What follows is a practical guide to the contract requirements and risk management frameworks that will actually keep regulators happy whilst protecting your business when the inevitable incidents occur.

What are the DORA requirements for third party compliance?

Razorthorn Security works with financial institutions to meet DORA’s third party requirements, covering contractual controls, risk assessments, continuous monitoring and exit strategies for all ICT service providers.

Don’t let the legal numbering fool you into thinking this is optional fine print. These requirements, set out in Chapter V (Articles 28-44), form the backbone of how financial institutions must manage ICT outsourcing relationships.
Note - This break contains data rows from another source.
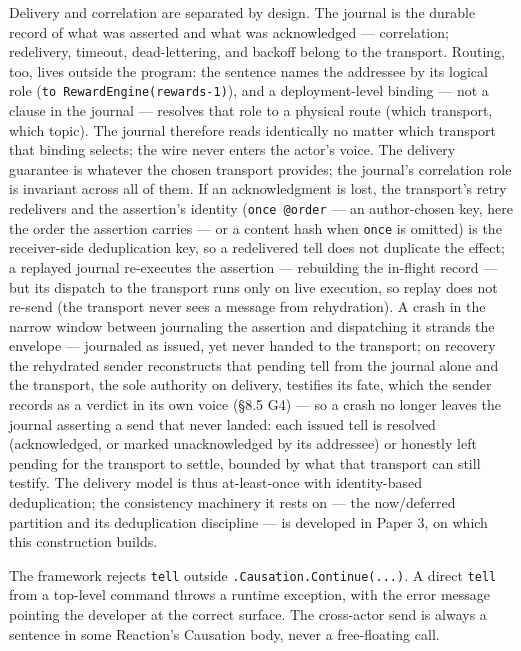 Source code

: \documentclass[
]{article}
\let\origtexttt\texttt%
\renewcommand{\texttt}[1]{\origtexttt{\seqsplit{#1}}}%
\let\texttt\origtexttt%
\begin{document}
Delivery and correlation are separated by design. The journal is the
durable record of what was asserted and what was acknowledged ---
correlation; redelivery, timeout, dead-lettering, and backoff belong to
the transport. Routing, too, lives outside the program: the sentence
names the addressee by its logical role
(\texttt{to\ RewardEngine(\textquotesingle{}rewards-1\textquotesingle{})}),
and a deployment-level binding --- not a clause in the journal ---
resolves that role to a physical route (which transport, which topic).
The journal therefore reads identically no matter which transport that
binding selects; the wire never enters the actor's voice. The delivery
guarantee is whatever the chosen transport provides; the journal's
correlation role is invariant across all of them. If an acknowledgment
is lost, the transport's retry redelivers and the assertion's identity
(\texttt{once\ @order} --- an author-chosen key, here the order the
assertion carries --- or a content hash when \texttt{once} is omitted)
is the receiver-side deduplication key, so a redelivered tell does not
duplicate the effect; a replayed journal re-executes the assertion ---
rebuilding the in-flight record --- but its dispatch to the transport
runs only on live execution, so replay does not re-send (the transport
never sees a message from rehydration). A crash in the narrow window
between journaling the assertion and dispatching it strands the envelope
--- journaled as issued, yet never handed to the transport; on recovery
the rehydrated sender reconstructs that pending tell from the journal
alone and the transport, the sole authority on delivery, testifies its
fate, which the sender records as a verdict in its own voice (§8.5 G4)
--- so a crash no longer leaves the journal asserting a send that never
landed: each issued tell is resolved (acknowledged, or marked
unacknowledged by its addressee) or honestly left pending for the
transport to settle, bounded by what that transport can still testify.
The delivery model is thus at-least-once with identity-based
deduplication; the consistency machinery it rests on --- the
now/deferred partition and its deduplication discipline --- is developed
in Paper 3, on which this construction builds.

The framework rejects \texttt{tell} outside
\texttt{.Causation.Continue(...)}. A direct \texttt{tell} from a
top-level command throws a runtime exception, with the error message
pointing the developer at the correct surface. The cross-actor send is
always a sentence in some Reaction's Causation body, never a
free-floating call.
\end{document}
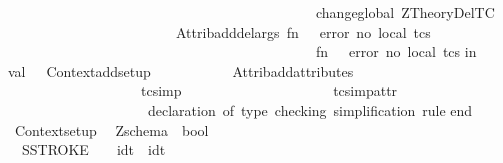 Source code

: \begin{isabellebody}
\ \ \ \ \ \ \ \ \ \ \ \ \ \ \ \ \ \ \ \ \ \ \ \ \ \ \ \ \ \ \ \ \ \ \ \ \ \ \ \ \ \ \ \ {\isacharparenleft}change{\isacharunderscore}global\ ZTheory{\isachardot}Del{\isacharunderscore}TC{\isacharparenright}{\isacharcomma}\isanewline
\ \ \ \ \ \ \ \ \ \ \ \ \ \ \ \ \ \ \ \ \ \ \ \ Attrib{\isachardot}add{\isacharunderscore}del{\isacharunderscore}args\ {\isacharparenleft}fn\ {\isacharunderscore}\ {\isacharequal}{\isachargreater}\ error\ {\isacharparenleft}{\isachardoublequote}no\ local\ tc{\isacharprime}s{\isacharbang}{\isachardoublequote}{\isacharparenright}{\isacharparenright}\isanewline
\ \ \ \ \ \ \ \ \ \ \ \ \ \ \ \ \ \ \ \ \ \ \ \ \ \ \ \ \ \ \ \ \ \ \ \ \ \ \ \ \ \ \ \ {\isacharparenleft}fn\ {\isacharunderscore}\ {\isacharequal}{\isachargreater}\ error\ {\isacharparenleft}{\isachardoublequote}no\ local\ tc{\isacharprime}s{\isacharbang}{\isachardoublequote}{\isacharparenright}{\isacharparenright}{\isacharparenright}{\isacharsemicolon}\isanewline
in\isanewline
val\ {\isacharunderscore}\ {\isacharequal}\ Context{\isachardot}add{\isacharunderscore}setup\isanewline
\ \ \ \ \ \ \ \ \ \ \ {\isacharbrackleft}Attrib{\isachardot}add{\isacharunderscore}attributes\isanewline
\ \ \ \ \ \ \ \ \ \ \ \ \ \ \ \ \ \ \ {\isacharbrackleft}{\isacharparenleft}{\isachardoublequote}tc{\isacharunderscore}simp{\isachardoublequote}{\isacharcomma}\ \isanewline
\ \ \ \ \ \ \ \ \ \ \ \ \ \ \ \ \ \ \ \ tc{\isacharunderscore}simp{\isacharunderscore}attr{\isacharcomma}\ \isanewline
\ \ \ \ \ \ \ \ \ \ \ \ \ \ \ \ \ \ \ \ {\isachardoublequote}declaration\ of\ type\ checking\ simplification\ rule{\isachardoublequote}{\isacharparenright}{\isacharbrackright}{\isacharbrackright}\isanewline
\isanewline
end{\isacharsemicolon}\isanewline
{\isacharverbatimclose}\isanewline
\isanewline
\isanewline
{}\isamarkupfalse%
\ {\isachardoublequoteopen}Context{\isachardot}setup\ {\isacharparenleft}{\isacharparenright}{\isachardoublequoteclose}%
\endisatagML
{\isafoldML}%
%
\isadelimML
%
\endisadelimML
%
\isamarkuptrue%
\isamarkupfalse%
\ Zschema\ {\isacharequal}\ bool\ \ \ \ \ \ \ \ \isanewline
\isanewline
\isanewline
\isanewline
\isanewline
\isanewline
\isanewline
\isanewline
\isanewline
\ \isanewline
\isanewline
{}\isamarkupfalse%
\isanewline
\isanewline
\ \ \isanewline
\ \ SSTROKE\ \ \ {\isacharcolon}{\isacharcolon}\ {\isachardoublequoteopen}idt\ {\isacharequal}{\isachargreater}\ idt{\isachardoublequoteclose}\ \ \ \ \ \ \ \ \ \ {\isacharparenleft}{\isachardoublequoteopen}{\isacharunderscore}{\isacharprime}{\isacharbackquote}{\isachardoublequoteclose}{\isacharparenright}\ \isanewline

\end{isabellebody}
How does DORA classify critical and non-critical ICT providers?

DORA splits ICT third party providers into two categories. Getting this classification right matters enormously for what you need to do next.
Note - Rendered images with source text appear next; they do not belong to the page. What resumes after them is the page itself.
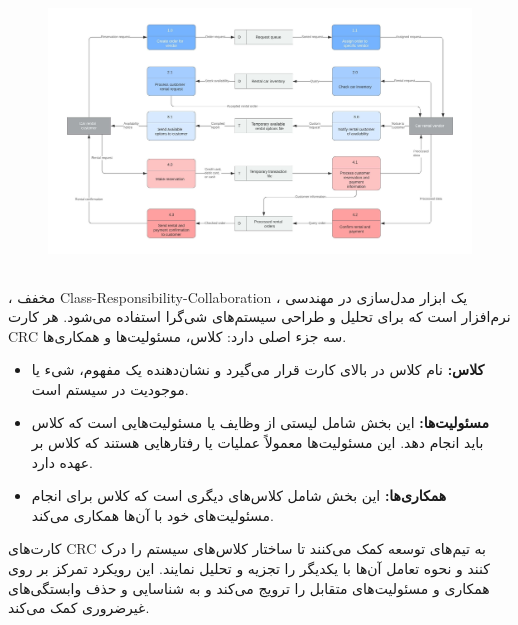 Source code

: \begin{figure}[H]
	\centering
	\includegraphics{pic8.png}
	\label{fig:label4}
\end{figure}

\subsection*{}

 ، مخفف Class-Responsibility-Collaboration ، یک ابزار مدل‌سازی در مهندسی نرم‌افزار است که برای تحلیل و طراحی سیستم‌های شی‌گرا استفاده می‌شود. هر کارت CRC سه جزء اصلی دارد: کلاس، مسئولیت‌ها و همکاری‌ها.

\begin{itemize}
	\item \textbf{کلاس:} نام کلاس در بالای کارت قرار می‌گیرد و نشان‌دهنده یک مفهوم، شیء یا موجودیت در سیستم است.
	\item \textbf{مسئولیت‌ها:} این بخش شامل لیستی از وظایف یا مسئولیت‌هایی است که کلاس باید انجام دهد. این مسئولیت‌ها معمولاً عملیات یا رفتارهایی هستند که کلاس بر عهده دارد.
	\item \textbf{همکاری‌ها:} این بخش شامل کلاس‌های دیگری است که کلاس برای انجام مسئولیت‌های خود با آن‌ها همکاری می‌کند.
\end{itemize}

کارت‌های CRC به تیم‌های توسعه کمک می‌کنند تا ساختار کلاس‌های سیستم را درک کنند و نحوه تعامل آن‌ها با یکدیگر را تجزیه و تحلیل نمایند. این رویکرد تمرکز بر روی همکاری و مسئولیت‌های متقابل را ترویج می‌کند و به شناسایی و حذف وابستگی‌های غیرضروری کمک می‌کند.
Critical ICT third party providers are those supporting functions that, if disrupted, would materially impact your business operations, financial position or regulatory compliance. This could be core banking systems, trading platforms or payment processing services. If losing the service would force you to invoke business continuity plans or potentially breach regulatory requirements, it’s almost certainly critical.

Non-critical providers handle everything else. This could be your office productivity software, standard HR systems or marketing tools. The regulatory burden is lighter, but you still can’t ignore them entirely.

The European Supervisory Authorities will maintain a public register of critical ICT third party providers. However, you can’t wait for that list to appear. You need to make your own assessments now based on the impact losing each service would have on your operations.

What obligations can’t be delegated under DORA?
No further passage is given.